Kementerian Luar Negeri RI menuturkan wilayah yang diklaim Cina itu masih merupakan zona ekonomi eksklusif (ZEE) Indonesia.

Muat Lebih

“Klaim historis Cina atas ZEEI dengan alasan bahwa para nelayan Cina telah lama beraktivitas di perairan dimaksud bersifat unilateral, tidak memiliki dasar hukum dan tidak pernah diakui oleh UNCLOS 1982,” kata Kementerian Luar Negeri Indonesia dalam pernyataannya, Rabu (1/1/2020).

“Argumen ini telah dibahas dan dimentahkan oleh Keputusan SCS Tribunal 2016. Indonesia juga menolak istilah “relevant waters” yang diklaim oleh RRT karena istilah ini tidak dikenal dan tidak sesuai dengan UNCLOS 1982,” sambungnya.

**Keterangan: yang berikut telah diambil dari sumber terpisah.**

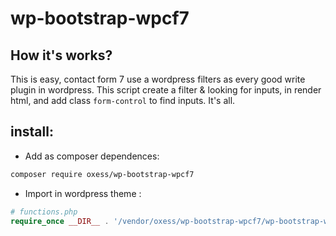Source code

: # wp-bootstrap-wpcf7

## How it's works?
This is easy, contact form 7 use a wordpress filters as every good write plugin in wordpress.
This script create a filter & looking for inputs, in render html, and add class
`form-control` to find inputs.
It's all.

## install:

- Add as composer dependences:
```bash
composer require oxess/wp-bootstrap-wpcf7
```
- Import in wordpress theme :
```php
# functions.php
require_once __DIR__ . '/vendor/oxess/wp-bootstrap-wpcf7/wp-bootstrap-wpcf7.php';
```
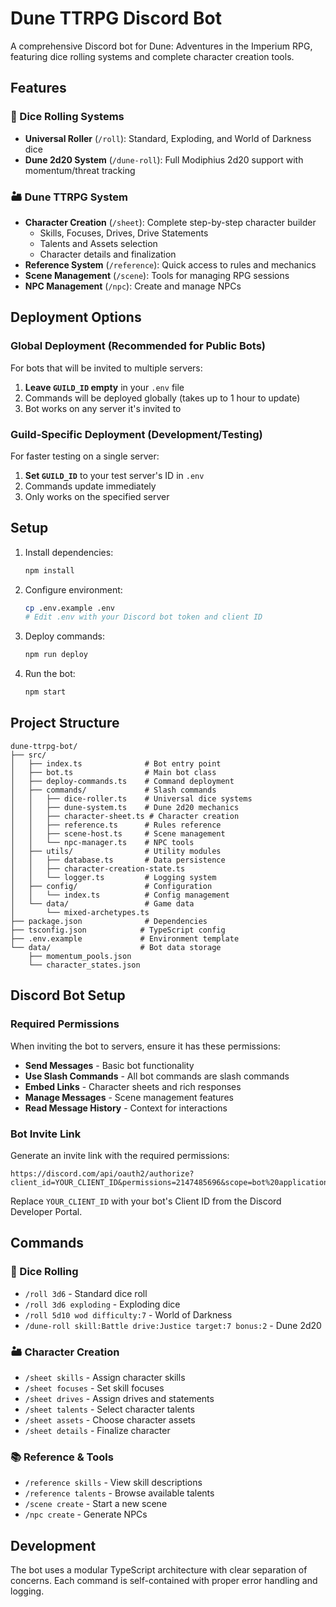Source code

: # Dune TTRPG Discord Bot

A comprehensive Discord bot for Dune: Adventures in the Imperium RPG, featuring dice rolling systems and complete character creation tools.

## Features

### 🎲 Dice Rolling Systems
- **Universal Roller** (`/roll`): Standard, Exploding, and World of Darkness dice
- **Dune 2d20 System** (`/dune-roll`): Full Modiphius 2d20 support with momentum/threat tracking

### 🏜️ Dune TTRPG System
- **Character Creation** (`/sheet`): Complete step-by-step character builder
  - Skills, Focuses, Drives, Drive Statements
  - Talents and Assets selection
  - Character details and finalization
- **Reference System** (`/reference`): Quick access to rules and mechanics
- **Scene Management** (`/scene`): Tools for managing RPG sessions
- **NPC Management** (`/npc`): Create and manage NPCs

## Deployment Options

### Global Deployment (Recommended for Public Bots)
For bots that will be invited to multiple servers:

1. **Leave `GUILD_ID` empty** in your `.env` file
2. Commands will be deployed globally (takes up to 1 hour to update)
3. Bot works on any server it's invited to

### Guild-Specific Deployment (Development/Testing)
For faster testing on a single server:

1. **Set `GUILD_ID`** to your test server's ID in `.env`
2. Commands update immediately
3. Only works on the specified server

## Setup

1. Install dependencies:
   ```bash
   npm install
   ```

2. Configure environment:
   ```bash
   cp .env.example .env
   # Edit .env with your Discord bot token and client ID
   ```

3. Deploy commands:
   ```bash
   npm run deploy
   ```

4. Run the bot:
   ```bash
   npm start
   ```

## Project Structure

```
dune-ttrpg-bot/
├── src/
│   ├── index.ts              # Bot entry point
│   ├── bot.ts                # Main bot class
│   ├── deploy-commands.ts    # Command deployment
│   ├── commands/             # Slash commands
│   │   ├── dice-roller.ts    # Universal dice systems
│   │   ├── dune-system.ts    # Dune 2d20 mechanics
│   │   ├── character-sheet.ts # Character creation
│   │   ├── reference.ts      # Rules reference
│   │   ├── scene-host.ts     # Scene management
│   │   └── npc-manager.ts    # NPC tools
│   ├── utils/                # Utility modules
│   │   ├── database.ts       # Data persistence
│   │   ├── character-creation-state.ts
│   │   └── logger.ts         # Logging system
│   ├── config/               # Configuration
│   │   └── index.ts          # Config management
│   └── data/                 # Game data
│       └── mixed-archetypes.ts
├── package.json              # Dependencies
├── tsconfig.json            # TypeScript config
├── .env.example             # Environment template
└── data/                    # Bot data storage
    ├── momentum_pools.json
    └── character_states.json
```

## Discord Bot Setup

### Required Permissions
When inviting the bot to servers, ensure it has these permissions:
- **Send Messages** - Basic bot functionality
- **Use Slash Commands** - All bot commands are slash commands
- **Embed Links** - Character sheets and rich responses
- **Manage Messages** - Scene management features
- **Read Message History** - Context for interactions

### Bot Invite Link
Generate an invite link with the required permissions:
```
https://discord.com/api/oauth2/authorize?client_id=YOUR_CLIENT_ID&permissions=2147485696&scope=bot%20applications.commands
```
Replace `YOUR_CLIENT_ID` with your bot's Client ID from the Discord Developer Portal.

## Commands

### 🎲 Dice Rolling
- `/roll 3d6` - Standard dice roll
- `/roll 3d6 exploding` - Exploding dice
- `/roll 5d10 wod difficulty:7` - World of Darkness
- `/dune-roll skill:Battle drive:Justice target:7 bonus:2` - Dune 2d20

### 🏜️ Character Creation
- `/sheet skills` - Assign character skills
- `/sheet focuses` - Set skill focuses
- `/sheet drives` - Assign drives and statements
- `/sheet talents` - Select character talents
- `/sheet assets` - Choose character assets
- `/sheet details` - Finalize character

### 📚 Reference & Tools
- `/reference skills` - View skill descriptions
- `/reference talents` - Browse available talents
- `/scene create` - Start a new scene
- `/npc create` - Generate NPCs

## Development

The bot uses a modular TypeScript architecture with clear separation of concerns. Each command is self-contained with proper error handling and logging.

Dalam pernyataannya, Kementerian Luar Negeri Indonesia mendesak Cina untuk menjelaskan dasar hukum dan batas-batas yang jelas perihal klaim Beijing di ZEEI berdasarkan UNCLOS 1982.

“Berdasarkan UNCLOS 1982 Indonesia tidak memiliki overlapping claim dengan RRT sehingga berpendapat tidak relevan adanya dialog apa pun tentang delimitasi batas maritim,” tukasnya.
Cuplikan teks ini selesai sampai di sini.